MB Quick Take: I might not love Lucio Co’s treatment of his shareholders, but I can’t argue with the performance of his companies. Yet, while PGOLD might be rocking its 5th straight year of record earnings, it’s hard to see that reflected in its stock price. Shareholders are likely wondering why the overall trend seems to be down down down. This time in 2018, PGOLD was trading for P52.50/share. A year later, it was P48/share. Then P39 in 2020. Then P38 in 2021.P35 in 2022. Today, it’s trading at P33/share, down 37% through those 5 years of record earnings.
Citicore Energy REIT [CREIT 2.51 0.8%] [link] FY22 net income of P1.25 billion, up 443% y/y. CREIT projected a 7.0% dividend yield based on its IPO price of P2.55/share, but it actually exceeded that projection a little by delivering a 7.1% yield. The company received approximately double the income that it expected from its variable leases.
MB Quick Take: This is a case where the headline doesn’t tell the story. CREIT’s FY21 net income was earned using an entirely different business model; about the only thing you can conclude by comparing these numbers is that it was probably a good idea to flip CREIT into a REIT and inject all those properties and assign CREIT all those leases. This isn’t a case where CREIT squeezed more profit out of the same system. The key comparison will be FY22 with FY23. None of that should take away from what was a great year for CREIT. It delivered on its REIT Plan projections, and even exceeded them in some cases.
Ayala Land [ALI 28.90 1.6%] [link] executed a block sale of 205 million shares of AREIT [AREIT 32.30 5.8%] at P32.10/share to raise a total of P6.6 billion. ALI did not name any of the buyers of the shares. ALI said that this transaction is related to its P22.5 billion property-for-shares swap with AREIT, but did not elaborate on that point. The P32.10/share price was at a 6.4% discount to the previous day’s closing price of P34.30/share.
MB Quick Take: I don’t know specifically, but I think ALI needs to sell AREIT shares in order to get enough shares out into the public float to avoid AREIT getting suspended after the property-for-shares swap completes and AREIT issues ALI a huge batch of new shares. According to the REIT Law, REITs need to maintain at least 33.3% public ownership level, which is considerably higher than the 20% required of other companies on the exchange.

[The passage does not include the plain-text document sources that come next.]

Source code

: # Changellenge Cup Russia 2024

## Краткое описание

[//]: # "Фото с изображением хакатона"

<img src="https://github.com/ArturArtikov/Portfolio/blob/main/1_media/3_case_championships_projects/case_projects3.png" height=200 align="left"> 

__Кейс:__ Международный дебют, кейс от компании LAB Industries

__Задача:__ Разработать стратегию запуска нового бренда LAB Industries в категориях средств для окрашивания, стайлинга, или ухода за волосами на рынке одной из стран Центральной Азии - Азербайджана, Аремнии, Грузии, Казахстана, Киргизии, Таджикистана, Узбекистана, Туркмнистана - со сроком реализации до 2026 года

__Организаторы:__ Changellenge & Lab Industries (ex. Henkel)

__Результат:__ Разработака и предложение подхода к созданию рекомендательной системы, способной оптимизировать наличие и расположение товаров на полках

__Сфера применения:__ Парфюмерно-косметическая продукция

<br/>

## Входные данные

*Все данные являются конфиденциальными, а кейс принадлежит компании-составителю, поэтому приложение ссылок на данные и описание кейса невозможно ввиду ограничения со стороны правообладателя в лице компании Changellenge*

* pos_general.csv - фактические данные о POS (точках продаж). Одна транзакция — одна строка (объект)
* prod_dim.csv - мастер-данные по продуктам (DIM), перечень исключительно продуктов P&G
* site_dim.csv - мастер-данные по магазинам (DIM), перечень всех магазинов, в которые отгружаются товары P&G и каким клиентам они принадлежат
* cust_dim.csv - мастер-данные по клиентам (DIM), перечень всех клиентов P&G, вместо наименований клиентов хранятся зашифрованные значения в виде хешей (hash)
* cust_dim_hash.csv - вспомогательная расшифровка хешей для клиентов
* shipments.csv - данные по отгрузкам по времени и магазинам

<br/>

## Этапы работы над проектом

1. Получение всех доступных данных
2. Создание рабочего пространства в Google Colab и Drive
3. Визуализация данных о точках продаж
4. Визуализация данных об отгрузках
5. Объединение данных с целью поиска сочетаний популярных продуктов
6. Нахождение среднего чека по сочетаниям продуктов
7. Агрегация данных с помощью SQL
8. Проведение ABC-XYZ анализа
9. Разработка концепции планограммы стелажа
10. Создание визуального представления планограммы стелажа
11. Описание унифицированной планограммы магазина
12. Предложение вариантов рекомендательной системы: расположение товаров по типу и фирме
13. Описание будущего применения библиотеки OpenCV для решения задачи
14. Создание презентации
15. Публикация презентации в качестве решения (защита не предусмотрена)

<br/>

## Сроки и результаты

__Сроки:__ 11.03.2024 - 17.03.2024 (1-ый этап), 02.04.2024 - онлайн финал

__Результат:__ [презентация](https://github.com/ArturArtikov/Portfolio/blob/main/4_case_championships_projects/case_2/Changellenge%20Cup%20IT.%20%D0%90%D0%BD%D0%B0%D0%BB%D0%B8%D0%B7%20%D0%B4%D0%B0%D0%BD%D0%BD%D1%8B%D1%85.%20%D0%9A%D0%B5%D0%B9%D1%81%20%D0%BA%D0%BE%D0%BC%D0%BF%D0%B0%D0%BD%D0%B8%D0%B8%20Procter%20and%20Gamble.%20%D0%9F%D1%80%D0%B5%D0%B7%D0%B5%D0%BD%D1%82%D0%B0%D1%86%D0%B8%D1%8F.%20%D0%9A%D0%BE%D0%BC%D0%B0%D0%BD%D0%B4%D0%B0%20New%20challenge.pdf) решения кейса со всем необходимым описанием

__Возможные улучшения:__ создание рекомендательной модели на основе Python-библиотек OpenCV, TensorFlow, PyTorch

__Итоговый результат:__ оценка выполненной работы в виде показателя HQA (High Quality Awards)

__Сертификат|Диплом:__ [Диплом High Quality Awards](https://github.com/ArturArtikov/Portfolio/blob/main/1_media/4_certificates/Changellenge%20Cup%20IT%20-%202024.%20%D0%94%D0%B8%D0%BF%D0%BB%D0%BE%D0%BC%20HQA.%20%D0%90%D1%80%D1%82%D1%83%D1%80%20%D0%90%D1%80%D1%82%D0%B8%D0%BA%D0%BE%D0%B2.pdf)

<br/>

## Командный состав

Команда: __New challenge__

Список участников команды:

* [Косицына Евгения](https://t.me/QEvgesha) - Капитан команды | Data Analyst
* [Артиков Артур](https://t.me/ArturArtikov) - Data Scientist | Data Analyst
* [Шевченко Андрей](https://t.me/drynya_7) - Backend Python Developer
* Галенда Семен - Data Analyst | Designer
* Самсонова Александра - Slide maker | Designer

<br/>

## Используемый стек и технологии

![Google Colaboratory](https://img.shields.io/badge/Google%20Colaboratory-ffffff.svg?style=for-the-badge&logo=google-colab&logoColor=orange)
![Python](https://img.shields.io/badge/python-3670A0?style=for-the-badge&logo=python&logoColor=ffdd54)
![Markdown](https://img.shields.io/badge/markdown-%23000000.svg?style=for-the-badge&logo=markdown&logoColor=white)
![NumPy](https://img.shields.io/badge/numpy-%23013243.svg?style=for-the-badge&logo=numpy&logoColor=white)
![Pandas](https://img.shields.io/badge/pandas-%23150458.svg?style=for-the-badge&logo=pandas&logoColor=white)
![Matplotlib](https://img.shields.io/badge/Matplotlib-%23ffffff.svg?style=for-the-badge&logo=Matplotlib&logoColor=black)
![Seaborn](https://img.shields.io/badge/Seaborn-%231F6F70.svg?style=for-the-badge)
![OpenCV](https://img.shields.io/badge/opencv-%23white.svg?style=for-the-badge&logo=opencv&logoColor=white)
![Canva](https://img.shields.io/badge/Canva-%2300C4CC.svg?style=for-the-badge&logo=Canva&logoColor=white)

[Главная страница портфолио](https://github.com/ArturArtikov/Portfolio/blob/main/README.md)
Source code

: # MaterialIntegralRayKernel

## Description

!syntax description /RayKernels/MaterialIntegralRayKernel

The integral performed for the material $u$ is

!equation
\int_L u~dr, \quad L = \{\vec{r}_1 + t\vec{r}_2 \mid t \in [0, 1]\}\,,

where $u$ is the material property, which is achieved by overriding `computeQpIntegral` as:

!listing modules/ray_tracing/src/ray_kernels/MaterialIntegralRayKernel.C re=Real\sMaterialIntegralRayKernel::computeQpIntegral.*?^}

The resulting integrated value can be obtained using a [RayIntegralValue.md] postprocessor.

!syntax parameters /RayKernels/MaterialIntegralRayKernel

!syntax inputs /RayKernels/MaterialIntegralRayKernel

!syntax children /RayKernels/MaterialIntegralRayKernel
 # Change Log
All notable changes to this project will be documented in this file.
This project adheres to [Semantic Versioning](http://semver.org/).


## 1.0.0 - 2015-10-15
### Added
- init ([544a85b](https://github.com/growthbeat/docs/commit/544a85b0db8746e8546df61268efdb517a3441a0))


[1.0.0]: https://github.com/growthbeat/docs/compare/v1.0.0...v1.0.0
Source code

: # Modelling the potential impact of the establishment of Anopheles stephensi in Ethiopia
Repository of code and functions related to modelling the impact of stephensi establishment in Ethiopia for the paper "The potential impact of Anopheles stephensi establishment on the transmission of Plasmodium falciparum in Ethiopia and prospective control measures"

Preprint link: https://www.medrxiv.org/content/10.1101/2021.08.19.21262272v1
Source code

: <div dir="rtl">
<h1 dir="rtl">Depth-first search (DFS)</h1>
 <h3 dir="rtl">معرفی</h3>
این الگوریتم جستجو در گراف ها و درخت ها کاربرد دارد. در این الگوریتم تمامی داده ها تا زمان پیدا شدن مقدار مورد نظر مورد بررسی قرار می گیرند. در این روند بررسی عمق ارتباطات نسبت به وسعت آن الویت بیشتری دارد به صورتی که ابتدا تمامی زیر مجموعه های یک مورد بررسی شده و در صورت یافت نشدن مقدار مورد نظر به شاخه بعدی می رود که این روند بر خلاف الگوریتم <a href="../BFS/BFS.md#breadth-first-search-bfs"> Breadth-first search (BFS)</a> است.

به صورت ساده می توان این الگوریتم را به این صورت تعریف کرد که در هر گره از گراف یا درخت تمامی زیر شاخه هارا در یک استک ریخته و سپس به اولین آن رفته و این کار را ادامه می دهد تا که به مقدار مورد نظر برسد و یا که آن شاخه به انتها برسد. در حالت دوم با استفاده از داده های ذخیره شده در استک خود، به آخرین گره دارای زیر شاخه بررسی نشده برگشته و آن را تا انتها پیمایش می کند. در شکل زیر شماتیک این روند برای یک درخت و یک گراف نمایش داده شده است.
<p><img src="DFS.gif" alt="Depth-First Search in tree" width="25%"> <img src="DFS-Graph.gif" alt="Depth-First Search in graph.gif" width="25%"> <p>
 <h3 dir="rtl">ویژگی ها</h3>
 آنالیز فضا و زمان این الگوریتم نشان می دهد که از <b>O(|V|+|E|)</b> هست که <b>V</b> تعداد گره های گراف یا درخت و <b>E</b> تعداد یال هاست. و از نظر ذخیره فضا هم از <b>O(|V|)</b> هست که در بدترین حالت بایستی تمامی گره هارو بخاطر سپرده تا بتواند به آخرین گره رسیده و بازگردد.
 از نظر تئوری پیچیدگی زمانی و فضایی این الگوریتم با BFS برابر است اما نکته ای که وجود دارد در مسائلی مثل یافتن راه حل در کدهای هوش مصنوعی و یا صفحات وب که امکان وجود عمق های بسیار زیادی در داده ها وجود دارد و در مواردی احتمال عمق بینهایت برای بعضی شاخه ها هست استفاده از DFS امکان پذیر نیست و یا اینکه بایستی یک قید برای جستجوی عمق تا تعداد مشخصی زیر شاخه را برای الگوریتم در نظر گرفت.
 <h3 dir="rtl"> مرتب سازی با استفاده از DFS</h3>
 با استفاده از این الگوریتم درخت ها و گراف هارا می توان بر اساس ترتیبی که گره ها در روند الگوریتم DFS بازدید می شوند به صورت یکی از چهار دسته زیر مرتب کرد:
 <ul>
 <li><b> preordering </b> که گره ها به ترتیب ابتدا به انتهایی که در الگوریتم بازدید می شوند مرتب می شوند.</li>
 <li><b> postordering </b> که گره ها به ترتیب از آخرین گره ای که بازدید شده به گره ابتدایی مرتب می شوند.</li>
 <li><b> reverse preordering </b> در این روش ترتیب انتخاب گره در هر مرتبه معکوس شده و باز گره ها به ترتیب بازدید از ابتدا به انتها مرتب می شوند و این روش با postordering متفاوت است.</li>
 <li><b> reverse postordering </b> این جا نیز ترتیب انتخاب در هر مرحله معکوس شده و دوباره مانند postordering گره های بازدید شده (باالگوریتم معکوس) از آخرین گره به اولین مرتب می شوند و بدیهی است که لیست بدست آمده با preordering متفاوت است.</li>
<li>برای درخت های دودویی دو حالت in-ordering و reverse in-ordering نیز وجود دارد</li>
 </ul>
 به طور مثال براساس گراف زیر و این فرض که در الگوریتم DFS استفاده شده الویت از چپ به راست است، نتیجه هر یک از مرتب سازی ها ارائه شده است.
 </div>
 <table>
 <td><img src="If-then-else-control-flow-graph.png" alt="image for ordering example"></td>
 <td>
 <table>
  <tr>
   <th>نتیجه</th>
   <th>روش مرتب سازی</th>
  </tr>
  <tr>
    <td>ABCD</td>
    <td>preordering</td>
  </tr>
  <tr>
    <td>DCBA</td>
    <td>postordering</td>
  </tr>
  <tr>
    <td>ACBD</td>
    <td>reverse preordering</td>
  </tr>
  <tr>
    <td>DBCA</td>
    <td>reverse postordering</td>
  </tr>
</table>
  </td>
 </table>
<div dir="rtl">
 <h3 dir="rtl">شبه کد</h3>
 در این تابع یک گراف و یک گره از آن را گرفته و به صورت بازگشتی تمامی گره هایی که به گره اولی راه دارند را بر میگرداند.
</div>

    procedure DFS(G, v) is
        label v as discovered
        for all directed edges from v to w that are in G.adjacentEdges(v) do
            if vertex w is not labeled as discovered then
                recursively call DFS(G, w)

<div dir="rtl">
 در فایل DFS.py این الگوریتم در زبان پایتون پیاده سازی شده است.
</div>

Alternergy [ALTER 1.22 2.5%] [link] provided its first stabilization report, covering only its first day of trading. BDO Capital, ALTER’s stabilization agent, reported buying 10 million ALTER shares at P1.22/share on ALTER’s IPO day, March 24. BDO Capital has a stabilization budget of 115 million shares, so after last week, the fund was 9% depleted.
MB Quick Take: The volume on ALTER’s first day was actually 158 million shares, so the stab fund accounted for only about 6% of that total. BDO Cap did well to conserve dry powder for future battles, but since the stock has not traded above its IPO offer price for any significant period of time, it will be interesting to see how much of that powder remains dry by the end of this week. I estimate that they’ll have “spent” around 20 to 22 million of their 115 million share quota by the end of business on Friday.